Oversecretion of interleukin-15 from skeletal muscle reduces adiposity

Obesity is a risk factor for development of insulin resistance, type 2 diabetes, cardiovascular disease, osteoarthritis, and some forms of cancer. Many of the adverse health consequences of excess fat deposition are caused by increased secretion of proinflammatory adipokines by adipose tissue. Reciprocal muscle-to-fat signaling factors, or myokines, are starting to be identified. Interleukin-15 (IL-15) is a cytokine that is highly expressed in muscle tissue and that, on the basis of cell culture experiments, has been proposed to act as a circulating myokine that inhibits adipose tissue deposition. To test this hypothesis in vivo, two lines of transgenic mice that overexpressed IL-15 mRNA and protein in skeletal muscle tissue were constructed. By substitution of the inefficient native IL-15 signal peptide with a more efficient signal peptide, one of the transgenic mouse lines also exhibited elevated secretion of IL-15 in the circulation. Overexpression of IL-15 in muscle tissue without secretion in the bloodstream resulted in no differences in body composition. Elevated circulating levels of IL-15 resulted in significant reductions in body fat and increased bone mineral content, without appreciably affecting lean body mass or levels of other cytokines. Elevated circulating levels of IL-15 also inhibited adiposity induced by consumption of a high-fat/high-energy diet in male, but not female, transgenic mice. Female mice with elevated serum IL-15 exhibited increased deposition of lean body mass on a low-fat/low-energy diet and a high-fat/high-energy diet. These findings indicate that muscle-derived circulating IL-15 can modulate adipose tissue deposition and support addition of IL-15 to the growing list of potential myokines that are increasingly being implicated in regulation of body composition.
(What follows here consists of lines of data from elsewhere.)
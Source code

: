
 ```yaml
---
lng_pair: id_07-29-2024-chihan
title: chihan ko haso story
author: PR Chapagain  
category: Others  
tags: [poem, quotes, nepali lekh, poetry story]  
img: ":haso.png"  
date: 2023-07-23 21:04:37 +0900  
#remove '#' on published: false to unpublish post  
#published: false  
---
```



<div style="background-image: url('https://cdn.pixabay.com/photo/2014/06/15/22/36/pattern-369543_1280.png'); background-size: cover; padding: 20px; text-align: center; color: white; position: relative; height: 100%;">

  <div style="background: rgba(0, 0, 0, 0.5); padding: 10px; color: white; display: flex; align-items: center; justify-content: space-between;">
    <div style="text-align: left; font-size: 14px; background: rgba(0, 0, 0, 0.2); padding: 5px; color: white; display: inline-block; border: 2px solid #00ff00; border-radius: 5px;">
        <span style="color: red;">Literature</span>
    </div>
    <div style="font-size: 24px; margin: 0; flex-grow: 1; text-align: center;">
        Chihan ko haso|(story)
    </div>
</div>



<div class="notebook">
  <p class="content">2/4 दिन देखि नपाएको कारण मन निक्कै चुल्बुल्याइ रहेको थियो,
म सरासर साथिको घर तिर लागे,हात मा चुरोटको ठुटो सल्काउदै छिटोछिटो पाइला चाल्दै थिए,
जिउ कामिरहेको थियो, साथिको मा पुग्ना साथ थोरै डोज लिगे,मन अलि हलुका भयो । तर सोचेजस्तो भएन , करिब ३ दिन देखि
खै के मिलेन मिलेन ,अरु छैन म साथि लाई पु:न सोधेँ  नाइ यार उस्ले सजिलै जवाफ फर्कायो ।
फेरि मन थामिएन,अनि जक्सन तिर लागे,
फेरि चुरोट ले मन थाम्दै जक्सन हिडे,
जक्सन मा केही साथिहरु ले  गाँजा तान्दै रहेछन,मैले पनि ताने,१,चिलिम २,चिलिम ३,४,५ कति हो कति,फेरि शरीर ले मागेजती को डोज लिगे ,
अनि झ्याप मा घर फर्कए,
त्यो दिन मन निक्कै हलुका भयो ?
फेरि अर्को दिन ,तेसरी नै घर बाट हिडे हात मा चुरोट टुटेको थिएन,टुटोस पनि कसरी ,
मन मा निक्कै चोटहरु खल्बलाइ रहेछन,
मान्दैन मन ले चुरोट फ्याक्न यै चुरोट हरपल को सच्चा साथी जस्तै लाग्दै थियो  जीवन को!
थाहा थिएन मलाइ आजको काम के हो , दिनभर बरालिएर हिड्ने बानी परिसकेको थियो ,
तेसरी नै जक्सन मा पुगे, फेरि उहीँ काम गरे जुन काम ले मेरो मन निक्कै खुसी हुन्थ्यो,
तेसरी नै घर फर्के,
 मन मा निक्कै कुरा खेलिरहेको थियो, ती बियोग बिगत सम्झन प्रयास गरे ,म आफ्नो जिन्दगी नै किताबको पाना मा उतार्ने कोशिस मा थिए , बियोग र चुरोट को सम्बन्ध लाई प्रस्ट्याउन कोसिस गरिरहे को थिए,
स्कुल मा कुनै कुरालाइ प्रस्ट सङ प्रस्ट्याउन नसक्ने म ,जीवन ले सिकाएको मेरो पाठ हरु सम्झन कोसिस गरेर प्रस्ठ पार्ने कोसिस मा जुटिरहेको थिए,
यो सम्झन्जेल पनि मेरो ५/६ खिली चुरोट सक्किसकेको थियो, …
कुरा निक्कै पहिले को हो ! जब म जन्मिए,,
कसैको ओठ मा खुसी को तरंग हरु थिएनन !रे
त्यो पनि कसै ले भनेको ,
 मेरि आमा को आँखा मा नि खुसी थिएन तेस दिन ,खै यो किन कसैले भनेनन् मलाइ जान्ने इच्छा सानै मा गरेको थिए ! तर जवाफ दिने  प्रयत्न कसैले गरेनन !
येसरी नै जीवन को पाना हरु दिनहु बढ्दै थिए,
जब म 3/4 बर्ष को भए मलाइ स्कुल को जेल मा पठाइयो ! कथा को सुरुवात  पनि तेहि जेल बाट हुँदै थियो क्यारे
Therapeutic potential of interleukin-15: a myokine involved in muscle wasting and adiposity

Since the discovery of IL-15 and its role in T-cell proliferation in 1994, different studies on the effects of the cytokine on metabolic effects have been performed. These studies have mainly been involved with the metabolic pathways involved in lipid and protein metabolism. The present review summarises the metabolic effects of IL-15 at different target tissues and the possibilities and potential for therapeutic interventions based on the cytokine's roles in obesity and wasting.